Personal information
- Full name: Patrick Weisner
- Born: 17 March 1982 (age 43) Sydney, New South Wales, Australia

Playing information
- Position: Hooker, Stand-off, Scrum-half, Loose forward
Club
| Years | Team | Pld | T | G | FG | P |
| 2003–04 | Leigh Centurions | 30 | 22 | 47 | 6 | 188 |
| 2004–06 | Halifax | 52 | 34 | 80 | 10 | 306 |
| 2006 | Harlequins RL | 19 | 7 | 0 | 0 | 28 |
| 2007 | Hull Kingston Rovers | 20 | 7 | 14 | 3 | 59 |
| 2008 | Barrow Raiders | 20 | 15 | 50 | 4 | 164 |
|  | Total | 141 | 85 | 191 | 23 | 745 |
Representative
| Years | Team | Pld | T | G | FG | P |
| 2004 | Ireland | 3 | 2 | 12 | 4 | 36 |

Coaching information
Representative
| Years | Team | Gms | W | D | L | W% |
| 2016–19 | Niue | 7 | 6 | 0 | 1 | 86 |
- As of 10 September 2024

= Pat Weisner =

Former Ireland international rugby league footballer

Patrick Weisner (born 17 March 1982) is a professional rugby league coach and a former professional rugby league footballer who played for Ireland at international level.

==Background==
Weisner was born in Sydney, New South Wales, Australia.

==Playing career==
A junior for the Canterbury-Bankstown Bulldogs, Weisner played in their 2000 Jersey Flegg Cup team alongside Braith Anasta and Roy Asotasi. He was a part of three consecutive Grand Final wins for The Bulldogs in 1999, 2000 and 2001 in Jersey Flegg Cup and NSW Cup competitions.

In England, Weisner played for the Leigh Centurions, Halifax, Harlequins RL, Barrow Raiders and Hull Kingston Rovers.

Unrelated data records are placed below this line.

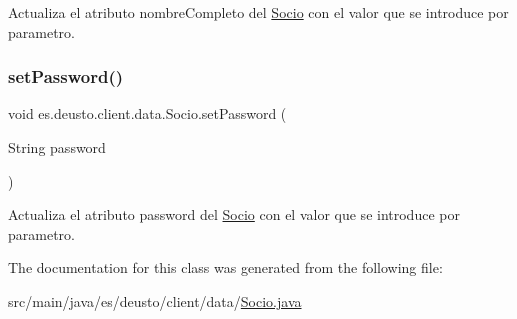 Actualiza el atributo nombre\+Completo del \mbox{\hyperlink{classes_1_1deusto_1_1client_1_1data_1_1_socio}{Socio}} con el valor que se introduce por parametro. \mbox{\label{classes_1_1deusto_1_1client_1_1data_1_1_socio_ae4df4a83361472df8ac0c6a4494be475}} 
\subsubsection{\texorpdfstring{setPassword()}{setPassword()}}
{\footnotesize\ttfamily void es.\+deusto.\+client.\+data.\+Socio.\+set\+Password (\begin{DoxyParamCaption}\item[{String}]{password }\end{DoxyParamCaption})}

Actualiza el atributo password del \mbox{\hyperlink{classes_1_1deusto_1_1client_1_1data_1_1_socio}{Socio}} con el valor que se introduce por parametro. 

The documentation for this class was generated from the following file\+:\begin{DoxyCompactItemize}
\item 
src/main/java/es/deusto/client/data/\mbox{\hyperlink{_socio_8java}{Socio.\+java}}\end{DoxyCompactItemize}
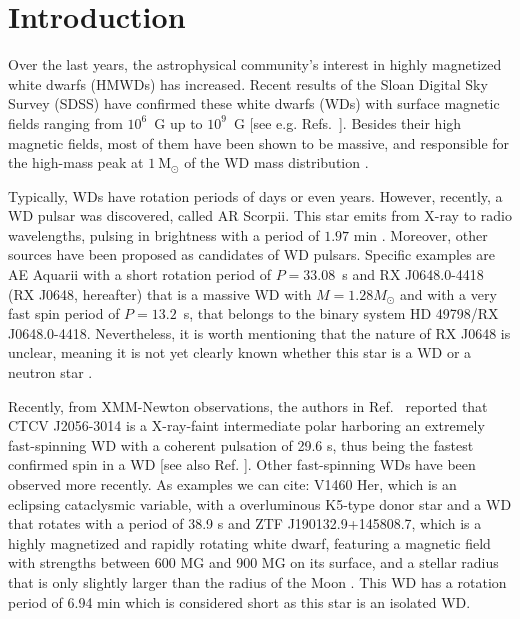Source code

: \documentclass{ws-procs961x669}            %
\begin{document}
\bodymatter


\section{Introduction}
\label{aba:sec1}

Over the last years, the astrophysical community's interest in highly magnetized white dwarfs (HMWDs) has increased. Recent results of the Sloan Digital Sky Survey (SDSS) have confirmed these white dwarfs (WDs) with surface magnetic fields ranging from $10^6$~G up to $10^9$~G [see e.g. Refs.~]. Besides their high magnetic fields, most of them have been shown to be massive, and responsible for the high-mass peak at $1~\textrm{M}_\odot$ of the WD mass distribution \cite{2009A&A...506.1341K,1992ApJ...394..603S,2010A&A...524A..36K}. 

Typically, WDs have rotation periods of days or even years. However, recently, a WD pulsar was discovered, called AR Scorpii. This star emits from X-ray to radio wavelengths, pulsing in brightness with a period of $1.97$ min \cite{2016Natur.537..374M}. Moreover, other sources have been proposed as candidates of WD pulsars. Specific examples are AE Aquarii with a short rotation period of $P=33.08$~s \cite{2008PASJ...60..387T} and RX J0648.0-4418 (RX J0648, hereafter) that is a massive WD with $M=1.28M_\odot$ and with a very fast spin period of $P = 13.2$~s, that belongs to the binary system HD 49798/RX J0648.0-4418\cite{2009Sci...325.1222M}. Nevertheless, it is worth mentioning that the nature of RX J0648 is unclear, meaning it is not yet clearly known whether this star is a WD or a neutron star \cite{mereghetti2016,popov2017}.

Recently, from XMM-Newton observations, the authors in Ref.~ reported that CTCV J2056-3014 is a X-ray-faint intermediate polar harboring an extremely fast-spinning WD with a coherent pulsation of 29.6 s, thus being the fastest confirmed spin in a WD [see also Ref. ]. Other fast-spinning WDs have been observed more recently. As examples we can cite: V1460 Her, which is an eclipsing cataclysmic variable, with a overluminous K5-type donor star and a WD that rotates with a period of 38.9 s \cite{Ashley2020} and ZTF J190132.9+145808.7, which is a highly magnetized and rapidly rotating white dwarf, featuring a magnetic field  with strengths between 600 MG and 900 MG on its surface, and a stellar radius that is only slightly larger than the radius of the Moon \cite{caiazzo2021highly}. This WD has a rotation period of 6.94 min which is considered short as this star is an isolated WD.
\end{document}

In 2005 he was named in The Championships dream team of the year as Loose forward. In 2005 he was Halifax's youngest ever captain.

He also represented Ireland, kicking 3 drop goals on début vs Wales in a Man of the Match performance. He played in three matches at the 2004 European Nations Cup including the European Nations Cup Final vs England at Warrington.

Weisner later played for the Blacktown Workers, captaining their Ron Massey Cup side.

==Coaching career==
In 2015 Weisner was appointed as the Blacktown Workers's football director and co-coach of the Ron Massey Cup side. The club entered a team into the 2017 Intrust Super Premiership NSW in partnership with the Manly-Warringah Sea Eagles, and Weisner was appointed as coach.
In 2018 he was appointed Head Coach of the Asquith Magpies Ron Massey Cup team.

On 27 October 2018 he coached Niue in their 32–36 defeat to Italy staged in Sydney a week after guiding NIUE to the Emerging Nations World Cup Final.

In 2021 he was appointed assistant coach and head of recruitment at the North Sydney Bears NSW Cup team. In November 2023 after Jason Taylor left to become assistant head coach at Canterbury, Weisner was appointed as the new head coach at the North Sydney Club.

On 22 August 2024, Weisner was deregistered by the NSWRL until 1 January 2026. After Weisner's ban ends he would then need to re-apply for his coaching registration.